Nel 1962 Umberto Agnelli viene nominato presidente della Sai, la compagnia assicuratrice del gruppo e tre anni dopo assume la guida della Fiat France, dove trasforma l'enorme deficit trovato nel 1964 in un bilancio con un attivo di circa sette milioni di dollari. A Parigi, dove rimane fino al '70, riceve anche la Legion d'Onore e dirige la Simca Industrie, fabbrica di trattori e veicoli industriali.
Dal gennaio del '68 si affianca nella conduzione della Fiat al fratello Gianni che, il 30 aprile 1966, aveva ricevuto i pieni poteri da Vittorio Valletta. Si trasferisce a Torino per seguire gli Affari Internazionali del gruppo. Nel 1970 diventa amministratore delegato della Fiat ed è anche presidente della Lancia, della Sava e della Piaggio. Sono gli anni della riorganizzazione totale della Fiat che sanziona definitivamente il congedo dalla vecchia dirigenza e l'avvio di nuovi metodi di gestione. Per preparare i manager alla nuova mentalità, crea l'Isvor, l'Istituto per lo sviluppo organizzativo che ha ancora oggi sede a Marentino, sulla collina torinese.
Nel febbraio 1974, dopo aver divorziato da Antonella Piaggio, sposa in segreto, a Villar Perosa, Allegra Caracciolo di Castagneto, cugina di Marella, la moglie di Gianni. Da questo secondo matrimonio nascono Andrea e Anna.

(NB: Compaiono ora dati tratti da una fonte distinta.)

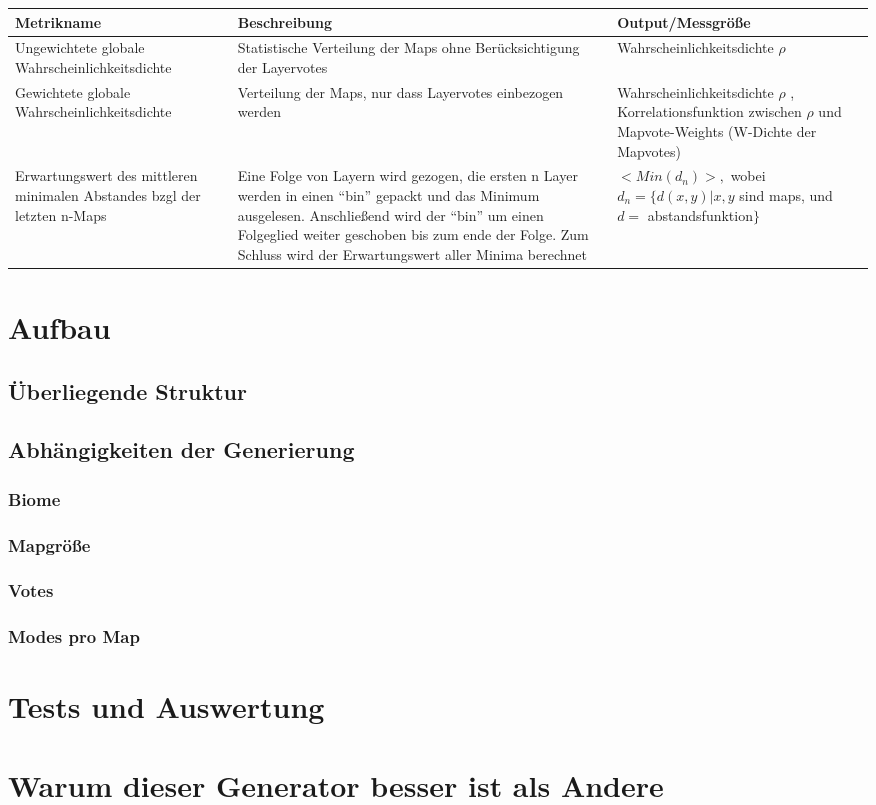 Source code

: \documentclass[a4paper, 11pt]{scrreprt}
\begin{document}
    \begin{center}
        \begin{tabular}{||m{4cm} m{4cm} m{5cm}||}
            \hline
            Metrikname & Beschreibung & Output/Messgröße\\
            \hline
            \hline
            Ungewichtete globale Wahrscheinlichkeitsdichte & 
            Statistische Verteilung der Maps ohne Berücksichtigung der Layervotes &
            Wahrscheinlichkeitsdichte $\rho$ \\
            \hline
            Gewichtete globale Wahrscheinlichkeitsdichte &
            Verteilung der Maps, nur dass Layervotes einbezogen werden &
            Wahrscheinlichkeitsdichte $\rho$ , Korrelationsfunktion zwischen $\rho$ und Mapvote-Weights (W-Dichte der Mapvotes) \\
            \hline
            Erwartungswert des mittleren minimalen Abstandes bzgl der letzten n-Maps &
            Eine Folge von Layern wird gezogen, die ersten n Layer werden in einen “bin” gepackt und das Minimum ausgelesen.
            Anschließend wird der “bin” um einen Folgeglied weiter geschoben bis zum ende der Folge. 
            Zum Schluss wird der Erwartungswert aller Minima berechnet &
            $< Min(d_n) >,$ wobei 
            $d_n=\{d(x,y) | x,y $ 
            sind maps, und 
            $ d = $ abstandsfunktion$\}$ \\
            \hline
        \end{tabular}
    \end{center}
    


    \chapter{Aufbau}
    \section{Überliegende Struktur}
    \section{Abhängigkeiten der Generierung}
    \subsection{Biome}
    \subsection{Mapgröße}
    \subsection{Votes}
    \subsection{Modes pro Map}

    \chapter{Tests und Auswertung}

    \chapter{Warum dieser Generator besser ist als Andere}

    \newpage

    \printbibliography[title=Literaturverzeichnis]
\end{document}
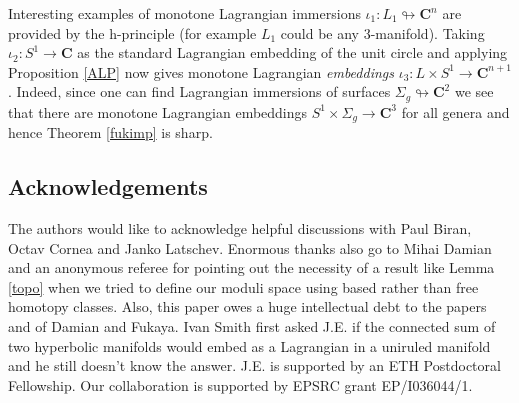 \documentclass{amsart}
\newcommand{\CC}{\mathbf{C}}
\begin{document}
Interesting examples of monotone Lagrangian immersions $\iota_1\colon L_1\looparrowright\CC^n$ are provided by the h-principle (for example $L_1$ could be any 3-manifold). Taking $\iota_2\colon S^1\to\CC$ as the standard Lagrangian embedding of the unit circle and applying Proposition \ref{ALP} now gives monotone Lagrangian \emph{embeddings} $\iota_3\colon L\times S^1\to\CC^{n+1}$. Indeed, since one can find Lagrangian immersions of surfaces $\Sigma_g\looparrowright\CC^2$ \cite{Giv} we see that there are monotone Lagrangian embeddings $S^1\times\Sigma_g\to\CC^3$ for all genera and hence Theorem \ref{fukimp} is sharp.
\subsection*{Acknowledgements}
The authors would like to acknowledge helpful discussions with Paul Biran, Octav Cornea and Janko Latschev. Enormous thanks also go to Mihai Damian and an anonymous referee for pointing out the necessity of a result like Lemma \ref{topo} when we tried to define our moduli space using based rather than free homotopy classes. Also, this paper owes a huge intellectual debt to the papers \cite{Dam} and \cite{Fuk} of Damian and Fukaya. Ivan Smith first asked J.E. if the connected sum of two hyperbolic manifolds would embed as a Lagrangian in a uniruled manifold and he still doesn't know the answer. J.E. is supported by an ETH Postdoctoral Fellowship. Our collaboration is supported by EPSRC grant EP/I036044/1.
\end{document}
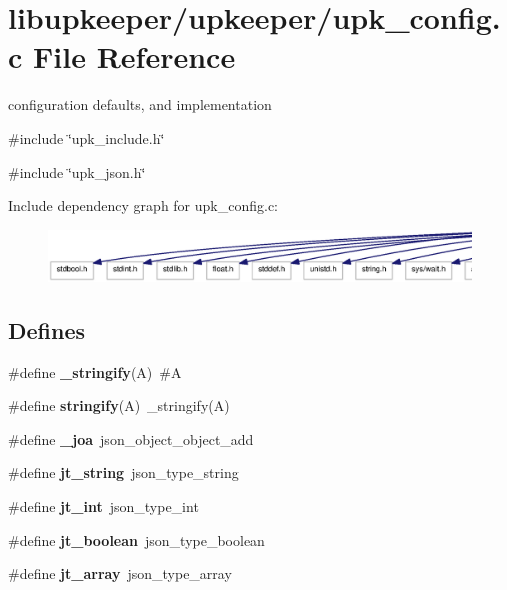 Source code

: \section{libupkeeper/upkeeper/upk\_\-config.c File Reference}
\label{upk__config_8c}


configuration defaults, and implementation  


{\ttfamily \#include \char`\"{}upk\_\-include.h\char`\"{}}\par
{\ttfamily \#include \char`\"{}upk\_\-json.h\char`\"{}}\par
Include dependency graph for upk\_\-config.c:
\nopagebreak
\begin{figure}[H]
\begin{center}
\leavevmode
\includegraphics[width=400pt]{upk__config_8c__incl}
\end{center}
\end{figure}
\subsection*{Defines}
\begin{DoxyCompactItemize}
\item 
\#define {\bf \_\-stringify}(A)~\#A
\item 
\#define {\bf stringify}(A)~\_\-stringify(A)
\item 
\#define {\bf \_\-joa}~json\_\-object\_\-object\_\-add
\item 
\#define {\bf jt\_\-string}~json\_\-type\_\-string
\item 
\#define {\bf jt\_\-int}~json\_\-type\_\-int
\item 
\#define {\bf jt\_\-boolean}~json\_\-type\_\-boolean
\item 
\#define {\bf jt\_\-array}~json\_\-type\_\-array
\end{DoxyCompactItemize}
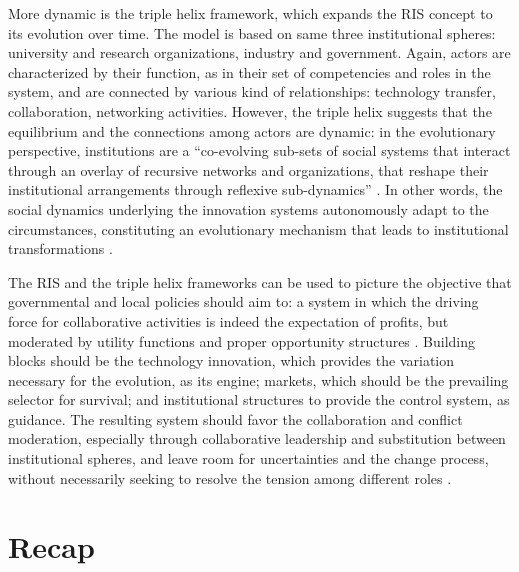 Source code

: More dynamic is the triple helix framework, which expands the RIS concept to its evolution over time. The model is based on same three  institutional spheres: university and research organizations, industry and government. Again, actors are characterized by their function, as in their set of competencies and roles in the system, and are connected by various kind of relationships: technology transfer, collaboration, networking activities. However, the triple helix suggests that the equilibrium and the connections among actors are dynamic: in the evolutionary perspective, institutions are a \enquote{co-evolving sub-sets of social systems that interact through an overlay of recursive networks and organizations, that reshape their institutional arrangements through reflexive sub-dynamics} \citep{Ranga2013}. In other words, the social dynamics underlying the innovation systems autonomously adapt to the circumstances, constituting an evolutionary mechanism that leads to institutional transformations \citep{Etzkowitz2000}.

The RIS and the triple helix frameworks can be used to picture the objective that governmental and local policies should aim to: a system in which the driving force for collaborative activities is indeed the expectation of profits, but moderated by utility functions and proper opportunity structures \citep{Etzkowitz2000}. Building blocks should be the technology innovation, which provides the variation necessary for the evolution, as its engine; markets, which should be the prevailing selector for survival; and institutional structures to provide the control system, as guidance. The resulting system should favor the collaboration and conflict moderation, especially through collaborative leadership and substitution between institutional spheres, and leave room for uncertainties and the change process, without necessarily seeking to resolve the tension among different roles \citep{Ranga2013}. 

\section{Recap}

Per la Fiat è un periodo difficile e agli inizi del '74 a Torino viene chiamato Cesare Romiti, che assume la direzione amministrativa e finanziaria. A marzo del '76 viene cooptato nel vertice della casa torinese Carlo De Benedetti. Sono gli anni in cui la Dc è in crisi e il Pci in ripresa, il terrorismo è ancora forte e le fabbriche sono ingovernabili. Si cerca di convincere gli Agnelli a scendere in politica e, dopo il rifiuto dell'Avvocato, Umberto accetta di impegnarsi in prima persona e si candida al Senato per la Dc. Rimarrà a Palazzo Madama fino al '79. Intanto c'è il divorzio con De Benedetti, che gli Agnelli sospettano di voler scalare la Fiat. Nel '79 la guida del settore Auto viene affidata a Vittorio Ghidella, dal primo agosto 1980 la responsabilità operativa della Fiat passa nella mani di Cesare Romiti e Umberto diventa vicepresidente.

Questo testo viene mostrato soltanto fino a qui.